**What you need to do**:
Transcribe all the entries word for word, skipping the pictures.

**Source texts of formatted documents**:
━━━

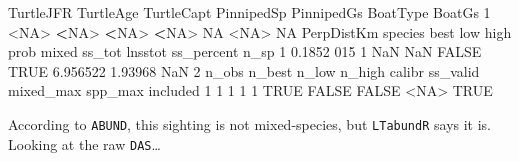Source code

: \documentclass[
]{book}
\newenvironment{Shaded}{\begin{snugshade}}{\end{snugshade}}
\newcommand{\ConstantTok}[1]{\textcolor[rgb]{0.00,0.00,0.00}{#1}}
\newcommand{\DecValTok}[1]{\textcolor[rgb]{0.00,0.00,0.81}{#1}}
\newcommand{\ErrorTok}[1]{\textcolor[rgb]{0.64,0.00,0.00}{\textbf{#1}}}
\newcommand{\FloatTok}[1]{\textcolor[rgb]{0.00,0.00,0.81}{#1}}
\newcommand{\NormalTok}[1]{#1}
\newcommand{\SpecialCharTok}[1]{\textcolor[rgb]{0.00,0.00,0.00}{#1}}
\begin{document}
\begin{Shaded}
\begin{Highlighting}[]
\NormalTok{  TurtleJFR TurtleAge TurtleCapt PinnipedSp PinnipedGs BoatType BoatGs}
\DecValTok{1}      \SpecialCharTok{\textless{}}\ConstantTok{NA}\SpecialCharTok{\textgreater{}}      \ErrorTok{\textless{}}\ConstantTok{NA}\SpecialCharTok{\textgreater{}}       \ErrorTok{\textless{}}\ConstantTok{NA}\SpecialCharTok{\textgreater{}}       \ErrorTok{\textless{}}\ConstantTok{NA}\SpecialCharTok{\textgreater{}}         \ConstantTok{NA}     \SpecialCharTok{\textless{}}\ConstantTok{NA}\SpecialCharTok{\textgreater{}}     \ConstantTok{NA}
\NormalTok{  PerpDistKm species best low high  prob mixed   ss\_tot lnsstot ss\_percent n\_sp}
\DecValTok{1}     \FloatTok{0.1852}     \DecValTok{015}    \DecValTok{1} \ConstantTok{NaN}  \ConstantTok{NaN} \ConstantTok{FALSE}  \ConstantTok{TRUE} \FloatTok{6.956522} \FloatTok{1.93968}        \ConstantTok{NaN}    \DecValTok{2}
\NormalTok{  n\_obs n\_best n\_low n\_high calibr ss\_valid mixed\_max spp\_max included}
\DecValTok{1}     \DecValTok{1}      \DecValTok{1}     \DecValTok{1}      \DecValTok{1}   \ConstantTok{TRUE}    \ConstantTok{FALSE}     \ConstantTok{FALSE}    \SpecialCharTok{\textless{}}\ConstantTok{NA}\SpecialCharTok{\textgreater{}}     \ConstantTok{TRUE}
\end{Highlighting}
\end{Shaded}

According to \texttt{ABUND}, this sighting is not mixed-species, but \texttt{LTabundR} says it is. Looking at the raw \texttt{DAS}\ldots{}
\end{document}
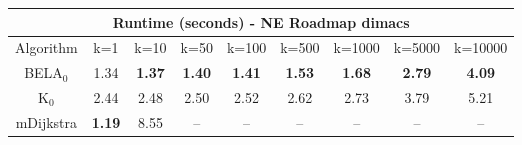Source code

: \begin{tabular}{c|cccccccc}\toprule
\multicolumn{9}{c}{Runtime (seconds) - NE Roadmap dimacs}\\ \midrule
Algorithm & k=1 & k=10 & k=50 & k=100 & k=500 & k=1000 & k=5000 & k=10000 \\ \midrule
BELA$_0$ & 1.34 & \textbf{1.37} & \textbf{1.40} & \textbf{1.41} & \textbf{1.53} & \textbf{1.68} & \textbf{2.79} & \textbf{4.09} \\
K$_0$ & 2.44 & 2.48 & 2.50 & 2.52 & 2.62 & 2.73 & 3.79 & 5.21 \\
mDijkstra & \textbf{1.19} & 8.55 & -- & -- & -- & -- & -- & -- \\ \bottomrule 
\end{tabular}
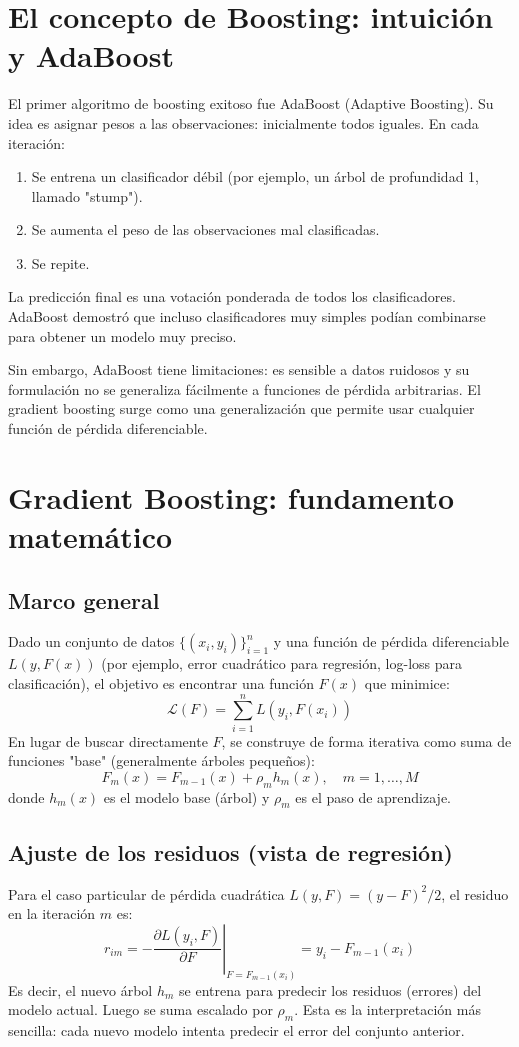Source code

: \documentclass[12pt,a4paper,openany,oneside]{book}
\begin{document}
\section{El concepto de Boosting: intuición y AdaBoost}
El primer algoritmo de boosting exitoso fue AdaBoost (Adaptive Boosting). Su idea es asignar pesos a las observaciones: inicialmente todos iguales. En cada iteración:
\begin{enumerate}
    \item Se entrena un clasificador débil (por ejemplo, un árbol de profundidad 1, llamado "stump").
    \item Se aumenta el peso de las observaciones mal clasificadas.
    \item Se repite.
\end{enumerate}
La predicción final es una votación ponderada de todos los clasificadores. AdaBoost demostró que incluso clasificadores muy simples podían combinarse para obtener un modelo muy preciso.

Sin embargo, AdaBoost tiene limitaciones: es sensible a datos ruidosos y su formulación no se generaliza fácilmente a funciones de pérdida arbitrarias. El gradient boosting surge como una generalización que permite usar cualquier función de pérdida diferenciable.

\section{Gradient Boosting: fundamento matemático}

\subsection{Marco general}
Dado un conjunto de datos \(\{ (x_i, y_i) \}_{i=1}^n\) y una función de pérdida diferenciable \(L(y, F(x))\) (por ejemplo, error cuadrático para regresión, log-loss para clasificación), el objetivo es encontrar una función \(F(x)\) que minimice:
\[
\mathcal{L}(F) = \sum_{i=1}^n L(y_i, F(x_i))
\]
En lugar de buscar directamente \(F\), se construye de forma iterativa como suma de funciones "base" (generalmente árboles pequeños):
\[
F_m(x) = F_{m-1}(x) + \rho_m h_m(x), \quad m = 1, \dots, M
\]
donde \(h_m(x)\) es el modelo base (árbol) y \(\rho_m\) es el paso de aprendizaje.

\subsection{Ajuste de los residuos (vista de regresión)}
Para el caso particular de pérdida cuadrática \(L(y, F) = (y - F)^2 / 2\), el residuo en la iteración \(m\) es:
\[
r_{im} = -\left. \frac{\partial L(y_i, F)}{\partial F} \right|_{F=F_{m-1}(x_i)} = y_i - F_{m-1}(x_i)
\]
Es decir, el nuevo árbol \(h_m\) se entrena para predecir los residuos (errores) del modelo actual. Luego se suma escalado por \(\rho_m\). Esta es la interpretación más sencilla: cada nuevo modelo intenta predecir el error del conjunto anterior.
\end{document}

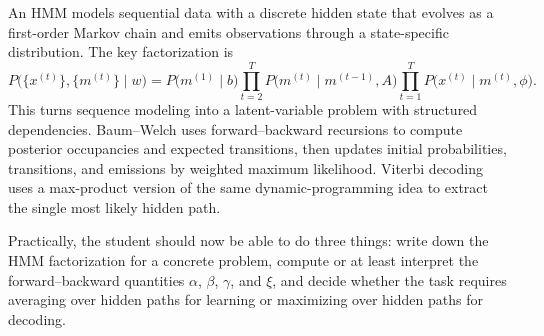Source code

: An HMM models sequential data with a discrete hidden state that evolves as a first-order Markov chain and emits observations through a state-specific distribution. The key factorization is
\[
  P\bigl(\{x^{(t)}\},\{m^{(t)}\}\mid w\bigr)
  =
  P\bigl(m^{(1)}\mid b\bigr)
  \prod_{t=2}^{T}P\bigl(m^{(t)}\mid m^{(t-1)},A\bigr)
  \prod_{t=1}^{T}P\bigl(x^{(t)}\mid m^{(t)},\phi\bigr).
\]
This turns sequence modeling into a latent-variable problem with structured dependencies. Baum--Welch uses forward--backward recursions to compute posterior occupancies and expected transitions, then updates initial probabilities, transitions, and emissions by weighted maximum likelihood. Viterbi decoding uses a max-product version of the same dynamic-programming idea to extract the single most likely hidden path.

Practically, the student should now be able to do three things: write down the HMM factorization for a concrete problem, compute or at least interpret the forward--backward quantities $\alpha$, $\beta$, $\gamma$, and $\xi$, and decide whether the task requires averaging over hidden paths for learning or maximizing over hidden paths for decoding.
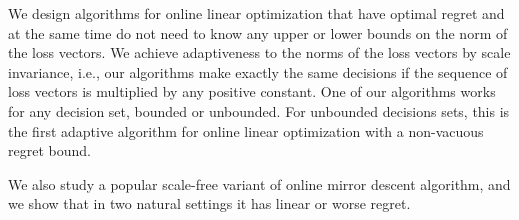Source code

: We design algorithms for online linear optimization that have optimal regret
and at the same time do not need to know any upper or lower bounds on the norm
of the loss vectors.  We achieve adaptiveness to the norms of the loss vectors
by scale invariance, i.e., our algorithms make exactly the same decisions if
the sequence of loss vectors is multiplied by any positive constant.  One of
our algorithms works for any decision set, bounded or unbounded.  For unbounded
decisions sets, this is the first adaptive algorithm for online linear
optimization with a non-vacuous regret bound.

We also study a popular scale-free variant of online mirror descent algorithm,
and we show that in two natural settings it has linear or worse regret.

━━━

**Your solution**:
Source code

: \documentclass[
]{book}
\newenvironment{Shaded}{\begin{snugshade}}{\end{snugshade}}
\newcommand{\ConstantTok}[1]{\textcolor[rgb]{0.00,0.00,0.00}{#1}}
\newcommand{\DecValTok}[1]{\textcolor[rgb]{0.00,0.00,0.81}{#1}}
\newcommand{\ErrorTok}[1]{\textcolor[rgb]{0.64,0.00,0.00}{\textbf{#1}}}
\newcommand{\FloatTok}[1]{\textcolor[rgb]{0.00,0.00,0.81}{#1}}
\newcommand{\NormalTok}[1]{#1}
\newcommand{\SpecialCharTok}[1]{\textcolor[rgb]{0.00,0.00,0.00}{#1}}
\begin{document}
\begin{Shaded}
\begin{Highlighting}[]
\NormalTok{  TurtleJFR TurtleAge TurtleCapt PinnipedSp PinnipedGs BoatType BoatGs}
\DecValTok{1}      \SpecialCharTok{\textless{}}\ConstantTok{NA}\SpecialCharTok{\textgreater{}}      \ErrorTok{\textless{}}\ConstantTok{NA}\SpecialCharTok{\textgreater{}}       \ErrorTok{\textless{}}\ConstantTok{NA}\SpecialCharTok{\textgreater{}}       \ErrorTok{\textless{}}\ConstantTok{NA}\SpecialCharTok{\textgreater{}}         \ConstantTok{NA}     \SpecialCharTok{\textless{}}\ConstantTok{NA}\SpecialCharTok{\textgreater{}}     \ConstantTok{NA}
\NormalTok{  PerpDistKm species best low high  prob mixed   ss\_tot lnsstot ss\_percent n\_sp}
\DecValTok{1}     \FloatTok{0.1852}     \DecValTok{015}    \DecValTok{1} \ConstantTok{NaN}  \ConstantTok{NaN} \ConstantTok{FALSE}  \ConstantTok{TRUE} \FloatTok{6.956522} \FloatTok{1.93968}        \ConstantTok{NaN}    \DecValTok{2}
\NormalTok{  n\_obs n\_best n\_low n\_high calibr ss\_valid mixed\_max spp\_max included}
\DecValTok{1}     \DecValTok{1}      \DecValTok{1}     \DecValTok{1}      \DecValTok{1}   \ConstantTok{TRUE}    \ConstantTok{FALSE}     \ConstantTok{FALSE}    \SpecialCharTok{\textless{}}\ConstantTok{NA}\SpecialCharTok{\textgreater{}}     \ConstantTok{TRUE}
\end{Highlighting}
\end{Shaded}

According to \texttt{ABUND}, this sighting is not mixed-species, but \texttt{LTabundR} says it is. Looking at the raw \texttt{DAS}\ldots{}
\end{document}
Source code

: \begin{tabular}{c|cccccccc}\toprule
\multicolumn{9}{c}{Runtime (seconds) - NE Roadmap dimacs}\\ \midrule
Algorithm & k=1 & k=10 & k=50 & k=100 & k=500 & k=1000 & k=5000 & k=10000 \\ \midrule
BELA$_0$ & 1.34 & \textbf{1.37} & \textbf{1.40} & \textbf{1.41} & \textbf{1.53} & \textbf{1.68} & \textbf{2.79} & \textbf{4.09} \\
K$_0$ & 2.44 & 2.48 & 2.50 & 2.52 & 2.62 & 2.73 & 3.79 & 5.21 \\
mDijkstra & \textbf{1.19} & 8.55 & -- & -- & -- & -- & -- & -- \\ \bottomrule 
\end{tabular}
Source code

: \documentclass[12pt,a4paper,openany,oneside]{book}
\begin{document}
\section{El concepto de Boosting: intuición y AdaBoost}
El primer algoritmo de boosting exitoso fue AdaBoost (Adaptive Boosting). Su idea es asignar pesos a las observaciones: inicialmente todos iguales. En cada iteración:
\begin{enumerate}
    \item Se entrena un clasificador débil (por ejemplo, un árbol de profundidad 1, llamado "stump").
    \item Se aumenta el peso de las observaciones mal clasificadas.
    \item Se repite.
\end{enumerate}
La predicción final es una votación ponderada de todos los clasificadores. AdaBoost demostró que incluso clasificadores muy simples podían combinarse para obtener un modelo muy preciso.

Sin embargo, AdaBoost tiene limitaciones: es sensible a datos ruidosos y su formulación no se generaliza fácilmente a funciones de pérdida arbitrarias. El gradient boosting surge como una generalización que permite usar cualquier función de pérdida diferenciable.

\section{Gradient Boosting: fundamento matemático}

\subsection{Marco general}
Dado un conjunto de datos \(\{ (x_i, y_i) \}_{i=1}^n\) y una función de pérdida diferenciable \(L(y, F(x))\) (por ejemplo, error cuadrático para regresión, log-loss para clasificación), el objetivo es encontrar una función \(F(x)\) que minimice:
\[
\mathcal{L}(F) = \sum_{i=1}^n L(y_i, F(x_i))
\]
En lugar de buscar directamente \(F\), se construye de forma iterativa como suma de funciones "base" (generalmente árboles pequeños):
\[
F_m(x) = F_{m-1}(x) + \rho_m h_m(x), \quad m = 1, \dots, M
\]
donde \(h_m(x)\) es el modelo base (árbol) y \(\rho_m\) es el paso de aprendizaje.

\subsection{Ajuste de los residuos (vista de regresión)}
Para el caso particular de pérdida cuadrática \(L(y, F) = (y - F)^2 / 2\), el residuo en la iteración \(m\) es:
\[
r_{im} = -\left. \frac{\partial L(y_i, F)}{\partial F} \right|_{F=F_{m-1}(x_i)} = y_i - F_{m-1}(x_i)
\]
Es decir, el nuevo árbol \(h_m\) se entrena para predecir los residuos (errores) del modelo actual. Luego se suma escalado por \(\rho_m\). Esta es la interpretación más sencilla: cada nuevo modelo intenta predecir el error del conjunto anterior.
\end{document}

Source code

: An HMM models sequential data with a discrete hidden state that evolves as a first-order Markov chain and emits observations through a state-specific distribution. The key factorization is
\[
  P\bigl(\{x^{(t)}\},\{m^{(t)}\}\mid w\bigr)
  =
  P\bigl(m^{(1)}\mid b\bigr)
  \prod_{t=2}^{T}P\bigl(m^{(t)}\mid m^{(t-1)},A\bigr)
  \prod_{t=1}^{T}P\bigl(x^{(t)}\mid m^{(t)},\phi\bigr).
\]
This turns sequence modeling into a latent-variable problem with structured dependencies. Baum--Welch uses forward--backward recursions to compute posterior occupancies and expected transitions, then updates initial probabilities, transitions, and emissions by weighted maximum likelihood. Viterbi decoding uses a max-product version of the same dynamic-programming idea to extract the single most likely hidden path.

Practically, the student should now be able to do three things: write down the HMM factorization for a concrete problem, compute or at least interpret the forward--backward quantities $\alpha$, $\beta$, $\gamma$, and $\xi$, and decide whether the task requires averaging over hidden paths for learning or maximizing over hidden paths for decoding.
Source code

: We design algorithms for online linear optimization that have optimal regret
and at the same time do not need to know any upper or lower bounds on the norm
of the loss vectors.  We achieve adaptiveness to the norms of the loss vectors
by scale invariance, i.e., our algorithms make exactly the same decisions if
the sequence of loss vectors is multiplied by any positive constant.  One of
our algorithms works for any decision set, bounded or unbounded.  For unbounded
decisions sets, this is the first adaptive algorithm for online linear
optimization with a non-vacuous regret bound.

We also study a popular scale-free variant of online mirror descent algorithm,
and we show that in two natural settings it has linear or worse regret.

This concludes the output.